*** Opening of EXERCISE INPUT ***
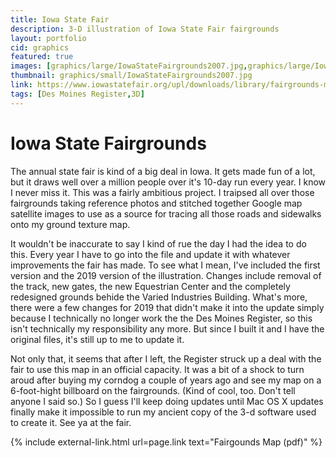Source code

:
 ```yaml
---
title: Iowa State Fair
description: 3-D illustration of Iowa State Fair fairgrounds
layout: portfolio
cid: graphics
featured: true
images: [graphics/large/IowaStateFairgrounds2007.jpg,graphics/large/IowaStateFairgrounds2019.jpg]
thumbnail: graphics/small/IowaStateFairgrounds2007.jpg
link: https://www.iowastatefair.org/upl/downloads/library/fairgrounds-map.pdf
tags: [Des Moines Register,3D]
---
```


# Iowa State Fairgrounds

The annual state fair is kind of a big deal in Iowa. It gets made fun of a lot, but it draws well over a million people over it's 10-day run every year. I know I never miss it. This was a fairly ambitious project. I traipsed all over those fairgrounds taking reference photos and stitched together Google map satellite images to use as a source for tracing all those roads and sidewalks onto my ground texture map.

It wouldn't be inaccurate to say I kind of rue the day I had the idea to do this. Every year I have to go into the file and update it with whatever improvements the fair has made. To see what I mean, I've included the first version and the 2019 version of the illustration. Changes include removal of the track, new gates, the new Equestrian Center and the completely redesigned grounds behide the Varied Industries Building. What's more, there were a few changes for 2019 that didn't make it into the update simply because I technically no longer work the the Des Moines Register, so this isn't technically my responsibility any more. But since I built it and I have the original files, it's still up to me to update it.

Not only that, it seems that after I left, the Register struck up a deal with the fair to use this map in an official capacity. It was a bit of a shock to turn aroud after buying my corndog a couple of years ago and see my map on a 6-foot-hight billboard on the fairgrounds. (Kind of cool, too. Don't tell anyone I said so.) So I guess I'll keep doing updates until Mac OS X updates finally make it impossible to run my ancient copy of the 3-d software used to create it. See ya at the fair.


<!-- external link -->
{% include external-link.html url=page.link text="Fairgounds Map (pdf)" %}
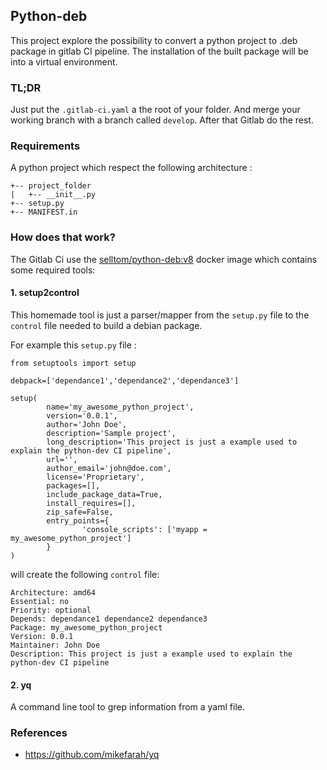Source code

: ## Python-deb
This project explore the possibility to convert a python project to .deb package
in gitlab CI pipeline. The installation of the built package will be into a virtual environment.

### TL;DR
Just put the `.gitlab-ci.yaml` a the root of your folder. And merge your working branch with a branch called `develop`.
After that Gitlab do the rest.

### Requirements
A python project which respect the following architecture :

```
+-- project_folder
|   +-- __init__.py
+-- setup.py
+-- MANIFEST.in
```



### How does that work?
The Gitlab Ci use the [selltom/python-deb:v8](https://hub.docker.com/repository/docker/selltom/python-deb) docker image which contains some required tools:

#### 1. setup2control
This  homemade tool is just a parser/mapper from the `setup.py` file to the `control` file needed to build a debian package.

For example this `setup.py` file :
```
from setuptools import setup

debpack=['dependance1','dependance2','dependance3']

setup(
        name='my_awesome_python_project',
        version='0.0.1',
        author='John Doe',
        description='Sample project',
        long_description='This project is just a example used to explain the python-dev CI pipeline',
        url='',
        author_email='john@doe.com',
        license='Proprietary',
        packages=[],
        include_package_data=True,
        install_requires=[],
        zip_safe=False,
        entry_points={
                'console_scripts': ['myapp = my_awesome_python_project']
        }
)

```

will create the following `control` file:

```
Architecture: amd64
Essential: no
Priority: optional
Depends: dependance1 dependance2 dependance3
Package: my_awesome_python_project
Version: 0.0.1
Maintainer: John Doe
Description: This project is just a example used to explain the python-dev CI pipeline
```

#### 2. yq
A command line tool to grep information from a yaml file.

### References
- https://github.com/mikefarah/yq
*** Close of EXERCISE INPUT ***
_TO DO_
Beginning at the line that contains "A command line" and ending at the last line above, copy each line without any change.

_SOLUTION TO THE PROBLEM_
A command line tool to grep information from a yaml file.

### References
- https://github.com/mikefarah/yq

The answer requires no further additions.